SS: I think in terms of mental health, it was only as a medical student, discovering that there were so many black people in mental institutions. Thinking, “this can’t be right! This has just simply got to be racism!” surely. And then going into it more. Especially because I kept thinking, “I’ve met loads of black people who aren’t mentally ill! This has just got to be rubbish.”
SS: Obviously, a very childish way of looking at things. And then I did naively think that when I started to do psychiatry I would find that actually they were fine and, you know, that’s not true. It really isn’t true. I still meet lots of people who think that now. And I think “mmmm, nah, you haven’t met a lot of the patients I see actually.” Frankly, we have so few beds now.
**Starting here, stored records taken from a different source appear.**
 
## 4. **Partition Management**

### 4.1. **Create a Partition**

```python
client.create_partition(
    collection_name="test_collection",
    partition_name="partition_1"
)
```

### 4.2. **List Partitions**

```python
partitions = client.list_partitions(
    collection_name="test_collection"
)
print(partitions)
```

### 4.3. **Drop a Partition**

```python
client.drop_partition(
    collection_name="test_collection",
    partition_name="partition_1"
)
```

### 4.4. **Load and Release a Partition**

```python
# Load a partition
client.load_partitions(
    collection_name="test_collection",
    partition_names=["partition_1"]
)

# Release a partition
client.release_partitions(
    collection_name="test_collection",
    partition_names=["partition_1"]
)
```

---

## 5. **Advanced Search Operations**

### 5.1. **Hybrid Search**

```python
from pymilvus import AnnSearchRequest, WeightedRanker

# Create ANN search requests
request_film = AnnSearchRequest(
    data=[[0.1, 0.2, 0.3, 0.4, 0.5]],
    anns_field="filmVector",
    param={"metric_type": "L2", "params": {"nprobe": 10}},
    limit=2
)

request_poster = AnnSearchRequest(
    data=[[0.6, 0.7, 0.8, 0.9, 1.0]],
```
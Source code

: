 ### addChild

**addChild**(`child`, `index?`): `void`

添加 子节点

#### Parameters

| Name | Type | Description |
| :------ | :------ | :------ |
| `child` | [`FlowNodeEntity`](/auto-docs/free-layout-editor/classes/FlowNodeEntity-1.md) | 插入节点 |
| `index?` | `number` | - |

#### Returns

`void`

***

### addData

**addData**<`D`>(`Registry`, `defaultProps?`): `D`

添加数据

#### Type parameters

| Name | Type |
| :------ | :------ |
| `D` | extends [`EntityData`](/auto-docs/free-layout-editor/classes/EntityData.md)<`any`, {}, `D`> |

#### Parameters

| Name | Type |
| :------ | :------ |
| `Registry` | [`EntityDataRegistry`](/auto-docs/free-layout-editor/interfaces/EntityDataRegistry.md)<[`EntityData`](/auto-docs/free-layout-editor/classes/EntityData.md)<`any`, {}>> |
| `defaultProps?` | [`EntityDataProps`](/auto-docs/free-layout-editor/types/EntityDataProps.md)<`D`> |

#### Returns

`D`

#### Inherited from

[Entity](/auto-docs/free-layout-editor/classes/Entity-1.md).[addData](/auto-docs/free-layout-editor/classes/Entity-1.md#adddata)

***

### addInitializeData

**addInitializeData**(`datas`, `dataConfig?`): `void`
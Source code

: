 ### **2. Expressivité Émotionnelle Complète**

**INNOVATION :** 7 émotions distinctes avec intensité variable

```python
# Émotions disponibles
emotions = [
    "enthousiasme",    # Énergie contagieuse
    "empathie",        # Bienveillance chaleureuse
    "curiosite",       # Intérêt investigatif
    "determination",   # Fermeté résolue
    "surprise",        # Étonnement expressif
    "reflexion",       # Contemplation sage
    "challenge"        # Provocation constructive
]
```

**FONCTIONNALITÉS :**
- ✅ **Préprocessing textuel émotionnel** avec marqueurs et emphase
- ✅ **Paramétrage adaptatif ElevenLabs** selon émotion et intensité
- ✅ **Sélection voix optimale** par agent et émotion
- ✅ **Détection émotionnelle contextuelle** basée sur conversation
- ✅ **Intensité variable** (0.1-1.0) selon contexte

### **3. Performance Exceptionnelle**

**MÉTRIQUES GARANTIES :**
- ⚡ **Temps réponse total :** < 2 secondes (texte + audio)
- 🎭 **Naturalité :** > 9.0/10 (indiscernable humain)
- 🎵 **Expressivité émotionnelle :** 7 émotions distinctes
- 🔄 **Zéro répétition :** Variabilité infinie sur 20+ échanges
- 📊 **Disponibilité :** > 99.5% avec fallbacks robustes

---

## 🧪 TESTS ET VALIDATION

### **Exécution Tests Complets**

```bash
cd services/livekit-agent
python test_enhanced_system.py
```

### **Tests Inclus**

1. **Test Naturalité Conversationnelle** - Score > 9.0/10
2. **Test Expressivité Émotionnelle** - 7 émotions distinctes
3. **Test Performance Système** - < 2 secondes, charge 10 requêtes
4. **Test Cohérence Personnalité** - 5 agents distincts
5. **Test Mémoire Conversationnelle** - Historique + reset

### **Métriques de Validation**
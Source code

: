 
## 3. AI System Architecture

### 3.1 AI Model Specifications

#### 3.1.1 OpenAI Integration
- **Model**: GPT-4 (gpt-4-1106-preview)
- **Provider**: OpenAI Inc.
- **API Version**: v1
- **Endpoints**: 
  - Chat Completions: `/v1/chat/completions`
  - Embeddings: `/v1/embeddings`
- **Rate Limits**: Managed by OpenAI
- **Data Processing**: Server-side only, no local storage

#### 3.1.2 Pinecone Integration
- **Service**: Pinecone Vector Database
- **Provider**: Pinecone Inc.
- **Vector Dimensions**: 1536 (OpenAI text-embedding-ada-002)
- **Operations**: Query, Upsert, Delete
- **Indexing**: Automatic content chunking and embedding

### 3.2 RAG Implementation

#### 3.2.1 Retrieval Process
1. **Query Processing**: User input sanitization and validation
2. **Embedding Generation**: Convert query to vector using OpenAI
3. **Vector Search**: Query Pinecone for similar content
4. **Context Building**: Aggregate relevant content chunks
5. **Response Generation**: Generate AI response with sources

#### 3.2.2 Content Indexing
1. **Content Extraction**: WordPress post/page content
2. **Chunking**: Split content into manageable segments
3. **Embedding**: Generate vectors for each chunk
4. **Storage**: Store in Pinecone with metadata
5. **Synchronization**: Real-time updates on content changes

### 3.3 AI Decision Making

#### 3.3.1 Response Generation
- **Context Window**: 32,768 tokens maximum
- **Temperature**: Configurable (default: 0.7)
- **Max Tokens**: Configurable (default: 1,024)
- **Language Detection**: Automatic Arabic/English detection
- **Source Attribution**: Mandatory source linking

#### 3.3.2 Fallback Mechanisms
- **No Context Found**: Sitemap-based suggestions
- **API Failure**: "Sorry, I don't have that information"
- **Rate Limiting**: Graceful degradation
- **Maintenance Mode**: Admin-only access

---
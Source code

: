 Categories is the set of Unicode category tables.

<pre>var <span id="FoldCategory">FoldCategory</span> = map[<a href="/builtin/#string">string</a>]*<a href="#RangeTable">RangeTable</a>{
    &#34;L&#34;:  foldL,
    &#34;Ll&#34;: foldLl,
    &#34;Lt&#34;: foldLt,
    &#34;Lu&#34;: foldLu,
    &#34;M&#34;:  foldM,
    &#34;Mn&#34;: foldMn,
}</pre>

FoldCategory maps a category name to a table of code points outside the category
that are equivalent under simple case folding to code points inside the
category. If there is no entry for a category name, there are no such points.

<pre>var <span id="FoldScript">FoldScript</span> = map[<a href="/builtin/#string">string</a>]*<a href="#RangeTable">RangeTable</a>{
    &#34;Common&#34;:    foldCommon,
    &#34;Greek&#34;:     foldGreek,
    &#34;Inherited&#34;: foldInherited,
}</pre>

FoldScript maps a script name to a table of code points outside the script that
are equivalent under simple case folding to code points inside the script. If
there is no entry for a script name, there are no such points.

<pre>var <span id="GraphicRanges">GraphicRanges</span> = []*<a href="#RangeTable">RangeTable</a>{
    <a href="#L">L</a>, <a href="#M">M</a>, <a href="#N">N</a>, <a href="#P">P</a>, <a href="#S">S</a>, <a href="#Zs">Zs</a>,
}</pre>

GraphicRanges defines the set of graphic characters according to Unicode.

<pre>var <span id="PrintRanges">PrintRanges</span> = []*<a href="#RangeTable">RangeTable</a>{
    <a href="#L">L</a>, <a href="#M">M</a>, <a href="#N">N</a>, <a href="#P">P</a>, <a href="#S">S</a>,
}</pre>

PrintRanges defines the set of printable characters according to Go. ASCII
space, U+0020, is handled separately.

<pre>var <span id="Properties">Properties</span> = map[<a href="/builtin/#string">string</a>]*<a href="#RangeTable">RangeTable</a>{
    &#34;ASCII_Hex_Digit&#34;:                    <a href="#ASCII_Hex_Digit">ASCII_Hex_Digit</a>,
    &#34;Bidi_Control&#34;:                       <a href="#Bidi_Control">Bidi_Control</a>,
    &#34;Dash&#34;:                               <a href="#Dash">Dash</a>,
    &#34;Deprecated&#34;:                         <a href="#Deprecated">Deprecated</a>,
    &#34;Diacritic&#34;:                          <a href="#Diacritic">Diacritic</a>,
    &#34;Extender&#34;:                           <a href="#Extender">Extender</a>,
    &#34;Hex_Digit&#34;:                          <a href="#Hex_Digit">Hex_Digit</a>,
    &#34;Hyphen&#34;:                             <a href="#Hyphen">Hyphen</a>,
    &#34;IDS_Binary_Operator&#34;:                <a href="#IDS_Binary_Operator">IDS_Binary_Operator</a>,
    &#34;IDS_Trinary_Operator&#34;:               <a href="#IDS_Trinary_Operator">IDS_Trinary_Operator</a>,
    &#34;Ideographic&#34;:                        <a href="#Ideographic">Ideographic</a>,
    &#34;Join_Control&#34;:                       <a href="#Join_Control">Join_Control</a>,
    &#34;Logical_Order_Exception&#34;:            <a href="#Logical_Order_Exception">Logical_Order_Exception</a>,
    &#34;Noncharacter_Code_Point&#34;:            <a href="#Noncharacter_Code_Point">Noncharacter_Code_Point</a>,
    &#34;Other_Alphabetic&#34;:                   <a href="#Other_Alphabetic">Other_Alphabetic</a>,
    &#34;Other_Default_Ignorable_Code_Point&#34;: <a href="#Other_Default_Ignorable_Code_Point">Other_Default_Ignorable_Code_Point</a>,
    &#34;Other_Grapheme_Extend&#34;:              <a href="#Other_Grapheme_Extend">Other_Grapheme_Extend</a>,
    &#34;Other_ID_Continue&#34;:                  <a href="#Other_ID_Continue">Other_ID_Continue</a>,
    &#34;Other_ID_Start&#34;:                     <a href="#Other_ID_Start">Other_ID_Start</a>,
If you don’t have to be in hospital, we will chuck you out. We’re not looking for black men to put in hospital. You know? There’s all sorts of things. My patients who are black, they’ve often had relatively difficult upbringings. A traumatic aspect of that. Harsh parenting, sometimes. Frankly, sometimes, abusive parenting. And all too often they started smoking cannabis from too young an age. And if you start smoking cannabis when you are in your early to mid teens, and you smoke it regularly, then you are more likely to develop psychosis by the time you’re in your mid-twenties. And that’s that, full stop. And that’s been proven now, and for some people, there’s a cultural acceptance of smoking cannabis. And not one person on my ward doesn’t abuse cannabis and other drugs. That’s what makes them my patients.
SI: Wow. This is really interesting, I’m learning so much! I guess that’s quite telling as well, of the expectations that you have, “it has to just be racism” ––
SS: –– yeah, not so simple as that. The racism that does exist comes in the expectations that you have, and the expectations that you have of your patients. And once you get to a certain stage of your patient career, people may not expect too much from you. That’s not necessarily a bad thing, because once you’ve got to that stage, you can’t expect them to get right back on their feet. But perhaps we have lower expectations of people than we ought to. And I suspect that there’s a little bit of – the person’s ethnicity is mixed up in there somewhere.
SI: Well, okay, it’s almost 7! So last question – if you had to give one piece of advice to people listening, what do you have to say?
SS: I’d say… don’t simply believe in yourself. People say, “believe in yourself, you’ll be fine!” Don’t do that, because it’s not enough. Believe that you can do much more than either you or other people think you can do. Instead of just aiming to be okay at something, aim to be good at something, and don’t let anyone tell you that you can’t do it.
SI: Thank you, it was really good to speak to you.